Exobiotanica, photo ©Azuma Makoto ©Shiinoki / AMKK

The forms of the containers are always ambitious. In 2014 and again in 2017, as part of his photo series EXOBIOTANICA I, II, Makoto sent a 50-year-old bonsai tree and several bouquets of flowers into the stratosphere; plants suspended on a steel-frame structure carried by industrial balloons. Launched from Love Lock Desert in Nevada, a medium-format camera documents the ascent into space, roughly 30,000-100,000 ft, until the plant hits the temperature snap, about -60°C. The sun’s rays change as the object gets closer and the structure eventually descends back towards Earth. But in the photograph’s brief suspension, Earth in the background, the bouquet in the foreground, the spatter of petals and leaves trick the eye into thinking confetti exists, floating in space. The bonsai tree, dubbed Shiki 1, conjures up images of the final scenes of Hayao Miyazaki’s 1998 film Laputa: Castle in the Sky, where the fabled floating city of Laputa sluffs off the human-made civilization as it floats skyward. When it reaches outer space nothing is left, nothing but the tree at the castle’s core.
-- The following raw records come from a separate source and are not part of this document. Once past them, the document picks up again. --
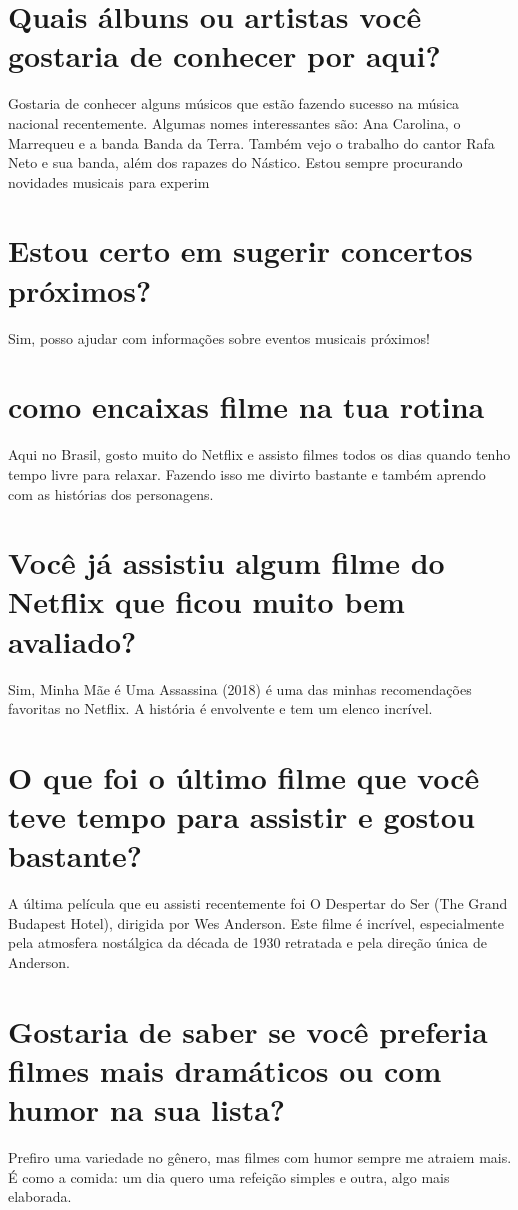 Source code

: \documentclass[11pt,a4paper]{article}
\begin{document}
\section{Quais álbuns ou artistas você gostaria de conhecer por aqui?}
Gostaria de conhecer alguns músicos que estão fazendo sucesso na música nacional recentemente. Algumas nomes interessantes são: Ana Carolina, o Marrequeu e a banda Banda da Terra. Também vejo o trabalho do cantor Rafa Neto e sua banda, além dos rapazes do Nástico. Estou sempre procurando novidades musicais para experim

\section{Estou certo em sugerir concertos próximos?}
Sim, posso ajudar com informações sobre eventos musicais próximos!

\section{como encaixas filme na tua rotina}
Aqui no Brasil, gosto muito do Netflix e assisto filmes todos os dias quando tenho tempo livre para relaxar. Fazendo isso me divirto bastante e também aprendo com as histórias dos personagens.

\section{Você já assistiu algum filme do Netflix que ficou muito bem avaliado?}
Sim, Minha Mãe é Uma Assassina (2018) é uma das minhas recomendações favoritas no Netflix. A história é envolvente e tem um elenco incrível.

\section{O que foi o último filme que você teve tempo para assistir e gostou bastante?}
A última película que eu assisti recentemente foi O Despertar do Ser (The Grand Budapest Hotel), dirigida por Wes Anderson. Este filme é incrível, especialmente pela atmosfera nostálgica da década de 1930 retratada e pela direção única de Anderson.

\section{Gostaria de saber se você preferia filmes mais dramáticos ou com humor na sua lista?}
Prefiro uma variedade no gênero, mas filmes com humor sempre me atraiem mais. É como a comida: um dia quero uma refeição simples e outra, algo mais elaborada.
\end{document}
 Flower & Man, photo ©Azuma Makoto ©Shiinoki / AMKK

In the Flower & Man series Makoto explores human’s relationship to flowers, life-sized bouquets of vivid flowers cropping up in the most unexpected of places: a skydiver jumps out of a plane with one in hand, a rickshaw runner pulls one on their cart all over Tokyo. But the most striking image is that of a professional wrestler hurling his body onto the bouquet, the arrangement sandwiched between him, petals flying everywhere until they are finally crushed as both man and flowers hit the canvas. It’s an extreme cultural collision. The macho wrestler embodies the force of entertainment-sized masculine ideals, which dominates a traditionally feminized object – a gorgeous bunch of flowers.

Flower & Man, photo ©Azuma Makoto ©Shiinoki / AMKK

“A flower is already a beautifully completed existence, so if a human wants to do editing of it, it is my opinion that I should create different beauty which is not something copied from nature,” Makoto said. “That is the respect to nature. That is why I create my work which purposely has roots uncovered to express breaking off its connection to soil or matching a flower with artificial materials. By doing so, it causes friction between natural beauty and artificial beauty, and I would like to pursue new beauty which makes plants’ beauty and their mystique stand out.”

Bringing an arrangement of flowers into a stadium of fans roaring at the bouquet’s dismantling speaks to a different future than the ones where humans’ seal off plants in futuristic pods for their own survival or launch flowers into space to fall back down, but all these examples weave together the “utmost limits”, of art. And what’s more punk than that?